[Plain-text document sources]
---------------
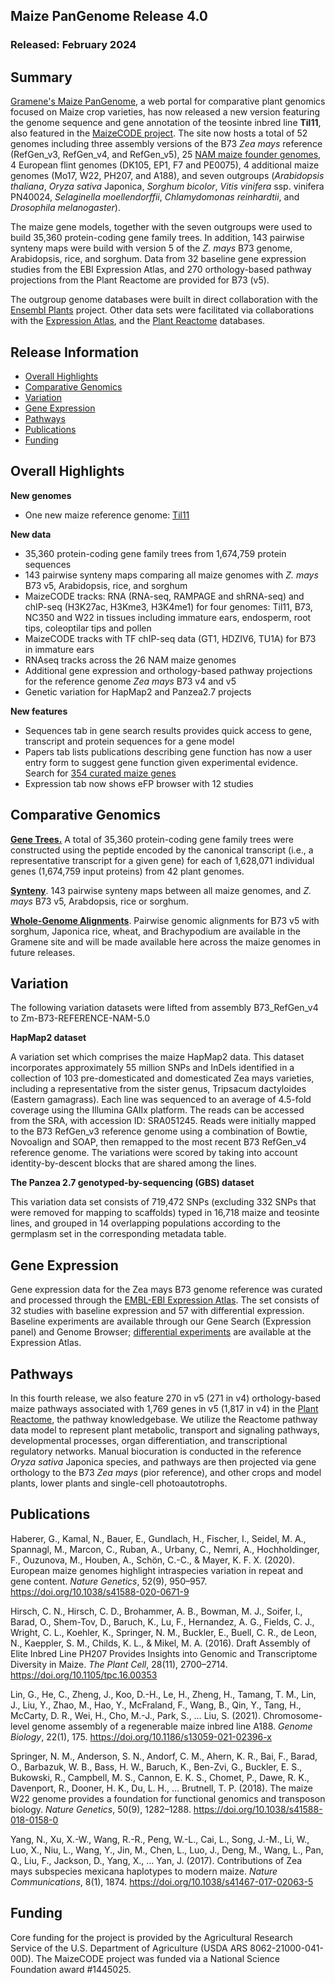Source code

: ## Maize PanGenome Release 4.0
### Released: February 2024
## Summary
[Gramene's Maize PanGenome](http://maize-pangenome.gramene.org), a web portal for comparative plant genomics focused on Maize crop varieties,
has now released a new version featuring the genome sequence and gene annotation of the teosinte inbred line **Til11**, also featured in the [MaizeCODE project](http://www.maizecode.org/data/). The site now hosts a total of 52 genomes including three assembly versions of the B73 _Zea mays_ reference (RefGen_v3, RefGen_v4, and RefGen_v5), 25 [NAM maize founder genomes](https://nam-genomes.github.io/), 4 European flint genomes (DK105, EP1, F7 and PE0075), 4 additional maize genomes (Mo17, W22, PH207, and A188), and seven outgroups (_Arabidopsis thaliana_, _Oryza sativa_ Japonica, _Sorghum bicolor_, _Vitis vinifera_ ssp. vinifera PN40024, _Selaginella moellendorffii_, _Chlamydomonas reinhardtii_, and _Drosophila melanogaster_).

The maize gene models, together with the seven outgroups were used to build 35,360 protein-coding gene family trees. In addition, 143 pairwise synteny maps were build with version 5 of the _Z. mays_ B73 genome, Arabidopsis, rice, and sorghum. Data from 32 baseline gene expression studies from the EBI Expression Atlas, and 270 orthology-based pathway projections from the Plant Reactome are provided for B73 (v5).

The outgroup genome databases were built in direct collaboration with the [Ensembl Plants](http://plants.ensembl.org) project.
Other data sets were facilitated via collaborations with the [Expression Atlas](https://www.ebi.ac.uk/gxa/plant/experiments),
and the [Plant Reactome](https://plantreactome.gramene.org/) databases.

## Release Information
- [Overall Highlights](#overall-highlights)
- [Comparative Genomics](#comparative-genomics)
- [Variation](#variation)
- [Gene Expression](#gene-expression)
- [Pathways](#pathways)
- [Publications](#publications)
- [Funding](#funding)

## Overall Highlights
**New genomes**
- One new maize reference genome: [Til11](https://maize-pangenome-ensembl.gramene.org/Zea_maysti11/Info/Annotation/#assembly)

**New data**
- 35,360 protein-coding gene family trees from 1,674,759 protein sequences
- 143 pairwise synteny maps comparing all maize genomes with _Z. mays_ B73 v5, Arabidopsis, rice, and sorghum
- MaizeCODE tracks: RNA (RNA-seq, RAMPAGE and shRNA-seq) and chIP-seq (H3K27ac, H3Kme3, H3K4me1) for four genomes: Til11, B73, NC350 and W22 in tissues including immature ears, endosperm, root tips, coleoptilar tips and pollen
- MaizeCODE tracks with TF chIP-seq data (GT1, HDZIV6, TU1A) for B73 in immature ears
- RNAseq tracks across the 26 NAM maize genomes
- Additional gene expression and orthology-based pathway projections for the reference 
  genome *Zea mays* B73 v4 and v5
- Genetic variation for HapMap2 and Panzea2.7 projects

**New features**
- Sequences tab in gene search results provides quick access to gene, transcript and protein sequences for a gene model
- Papers tab lists publications describing gene function has now a user entry form to suggest gene function given experimental evidence. Search for [354 curated maize genes](https://maize-pangenome.gramene.org/?filters={%22status%22:%22init%22,%22operation%22:%22AND%22,%22negate%22:false,%22marked%22:false,%22leftIdx%22:0,%22rightIdx%22:3,%22children%22:[{%22fq_field%22:%22capabilities%22,%22fq_value%22:%22pubs%22,%22name%22:%22publication%22,%22category%22:%22Curated%22,%22leftIdx%22:1,%22rightIdx%22:2,%22negate%22:false,%22showMenu%22:false,%22marked%22:true}],%22showMarked%22:false,%22showMenu%22:false,%22moveCopyMode%22:%22%22,%22searchOffset%22:0,%22rows%22:20}&genomes=4577)
- Expression tab now shows eFP browser with 12 studies

## Comparative Genomics

[**Gene Trees.**](http://maize-pangenome-ensembl.gramene.org/prot_tree_stats.html) A total of
35,360 protein-coding gene family trees were constructed using the peptide encoded by
the canonical transcript (i.e., a representative transcript for a given gene) for each
of 1,628,071 individual genes (1,674,759 input proteins) from 42 plant genomes.

[**Synteny**](https://maize-pangenome-ensembl.gramene.org/compara_analyses.html). 143 pairwise synteny maps between all maize genomes, and _Z. mays_ B73 v5, Arabdopsis, rice or sorghum.

[**Whole-Genome Alignments**](https://maize-pangenome-ensembl.gramene.org/info/genome/compara/compara_analyses.html). Pairwise genomic alignments for B73 v5 with sorghum, Japonica rice, wheat, and Brachypodium are available in the Gramene site and will be made available here across the maize genomes in future releases.

## Variation

The following variation datasets were lifted from assembly B73_RefGen_v4 to Zm-B73-REFERENCE-NAM-5.0

**HapMap2 dataset**

A variation set which comprises the maize HapMap2 data. This dataset incorporates approximately 55 million SNPs and InDels identified in a collection of 103 pre-domesticated and domesticated Zea mays varieties, including a representative from the sister genus, Tripsacum dactyloides (Eastern gamagrass). Each line was sequenced to an average of 4.5-fold coverage using the Illumina GAIIx platform. The reads can be accessed from the SRA, with accession ID: SRA051245. Reads were initially mapped to the B73 RefGen_v3 reference genome using a combination of Bowtie, Novoalign and SOAP, then remapped to the most recent B73 RefGen_v4 reference genome. The variations were scored by taking into account identity-by-descent blocks that are shared among the lines.

**The Panzea 2.7 genotyped-by-sequencing (GBS) dataset**

This variation data set consists of 719,472 SNPs (excluding 332 SNPs that were removed for mapping to scaffolds) typed in 16,718 maize and teosinte lines, and grouped in 14 overlapping populations according to the germplasm set in the corresponding metadata table.

## Gene Expression

Gene expression data for the Zea mays B73 genome reference was curated and
processed through the [EMBL-EBI Expression Atlas](https://www.ebi.ac.uk/gxa/plant/experiments).
The set consists of 32 studies with baseline expression and 57 with differential expression. Baseline experiments
are available through our Gene Search (Expression panel) and Genome Browser; [differential experiments](https://www.ebi.ac.uk/gxa/experiments?kingdom=Plants&species=Zea+mays&experimentType=Differential) are available at the Expression Atlas.

## Pathways

In this fourth release, we also feature 270 in v5 (271 in v4) orthology-based maize pathways associated with 1,769 genes in v5 (1,817 in v4) in the [Plant Reactome](https://plantreactome.gramene.org/), the pathway knowledgebase. We utilize the Reactome pathway data model to represent plant metabolic, transport and signaling pathways, developmental processes, organ differentiation, and transcriptional regulatory networks. Manual biocuration is conducted in the reference _Oryza sativa_ Japonica species, and pathways are then projected via gene orthology to the B73 _Zea mays_ (pior reference), and other crops and model plants, lower plants and single-cell photoautotrophs.

## Publications

Haberer, G., Kamal, N., Bauer, E., Gundlach, H., Fischer, I., Seidel, M. A., Spannagl, M., Marcon, C., Ruban, A., Urbany, C., Nemri, A., Hochholdinger, F., Ouzunova, M., Houben, A., Schön, C.-C., & Mayer, K. F. X. (2020). European maize genomes highlight intraspecies variation in repeat and gene content. _Nature Genetics_, 52(9), 950–957. https://doi.org/10.1038/s41588-020-0671-9

Hirsch, C. N., Hirsch, C. D., Brohammer, A. B., Bowman, M. J., Soifer, I., Barad, O., Shem-Tov, D., Baruch, K., Lu, F., Hernandez, A. G., Fields, C. J., Wright, C. L., Koehler, K., Springer, N. M., Buckler, E., Buell, C. R., de Leon, N., Kaeppler, S. M., Childs, K. L., & Mikel, M. A. (2016). Draft Assembly of Elite Inbred Line PH207 Provides Insights into Genomic and Transcriptome Diversity in Maize. _The Plant Cell_, 28(11), 2700–2714. https://doi.org/10.1105/tpc.16.00353

Lin, G., He, C., Zheng, J., Koo, D.-H., Le, H., Zheng, H., Tamang, T. M., Lin, J., Liu, Y., Zhao, M., Hao, Y., McFraland, F., Wang, B., Qin, Y., Tang, H., McCarty, D. R., Wei, H., Cho, M.-J., Park, S., … Liu, S. (2021). Chromosome-level genome assembly of a regenerable maize inbred line A188. _Genome Biology_, 22(1), 175. https://doi.org/10.1186/s13059-021-02396-x

Springer, N. M., Anderson, S. N., Andorf, C. M., Ahern, K. R., Bai, F., Barad, O., Barbazuk, W. B., Bass, H. W., Baruch, K., Ben-Zvi, G., Buckler, E. S., Bukowski, R., Campbell, M. S., Cannon, E. K. S., Chomet, P., Dawe, R. K., Davenport, R., Dooner, H. K., Du, L. H., … Brutnell, T. P. (2018). The maize W22 genome provides a foundation for functional genomics and transposon biology. _Nature Genetics_, 50(9), 1282–1288. https://doi.org/10.1038/s41588-018-0158-0

Yang, N., Xu, X.-W., Wang, R.-R., Peng, W.-L., Cai, L., Song, J.-M., Li, W., Luo, X., Niu, L., Wang, Y., Jin, M., Chen, L., Luo, J., Deng, M., Wang, L., Pan, Q., Liu, F., Jackson, D., Yang, X., … Yan, J. (2017). Contributions of Zea mays subspecies mexicana haplotypes to modern maize. _Nature Communications_, 8(1), 1874. https://doi.org/10.1038/s41467-017-02063-5


## Funding

Core funding for the project is provided by the Agricultural Research Service of the U.S. Department of Agriculture (USDA ARS 8062-21000-041-00D). The MaizeCODE project was funded via a National Science Foundation award #1445025.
---------------
Every line above from the line with "- [Comparative Genomics](#comparative-genomics)" to the line with "- 143 pairwise", both included, must be reproduced exactly, and no other line may appear.

**Task solution**
- [Comparative Genomics](#comparative-genomics)
- [Variation](#variation)
- [Gene Expression](#gene-expression)
- [Pathways](#pathways)
- [Publications](#publications)
- [Funding](#funding)

## Overall Highlights
**New genomes**
- One new maize reference genome: [Til11](https://maize-pangenome-ensembl.gramene.org/Zea_maysti11/Info/Annotation/#assembly)

**New data**
- 35,360 protein-coding gene family trees from 1,674,759 protein sequences
- 143 pairwise synteny maps comparing all maize genomes with _Z. mays_ B73 v5, Arabidopsis, rice, and sorghum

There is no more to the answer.